Plain-text document sources:
* * * * * * * * *

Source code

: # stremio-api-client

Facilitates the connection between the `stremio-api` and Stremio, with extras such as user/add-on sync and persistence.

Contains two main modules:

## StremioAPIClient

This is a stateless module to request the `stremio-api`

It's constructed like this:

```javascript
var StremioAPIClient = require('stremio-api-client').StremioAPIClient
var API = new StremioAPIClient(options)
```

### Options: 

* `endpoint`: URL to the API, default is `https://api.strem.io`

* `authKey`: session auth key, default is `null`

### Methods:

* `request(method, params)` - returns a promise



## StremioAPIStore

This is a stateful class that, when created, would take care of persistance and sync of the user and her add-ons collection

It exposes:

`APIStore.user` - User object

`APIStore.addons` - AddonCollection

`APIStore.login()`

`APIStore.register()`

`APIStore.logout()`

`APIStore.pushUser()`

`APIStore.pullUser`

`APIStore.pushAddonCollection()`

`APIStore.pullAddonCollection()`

* * * * * * * * *

Pull out all lines of the data with the string "StremioAPIClient".

> Answer space
## StremioAPIClient
var StremioAPIClient = require('stremio-api-client').StremioAPIClient
var API = new StremioAPIClient(options)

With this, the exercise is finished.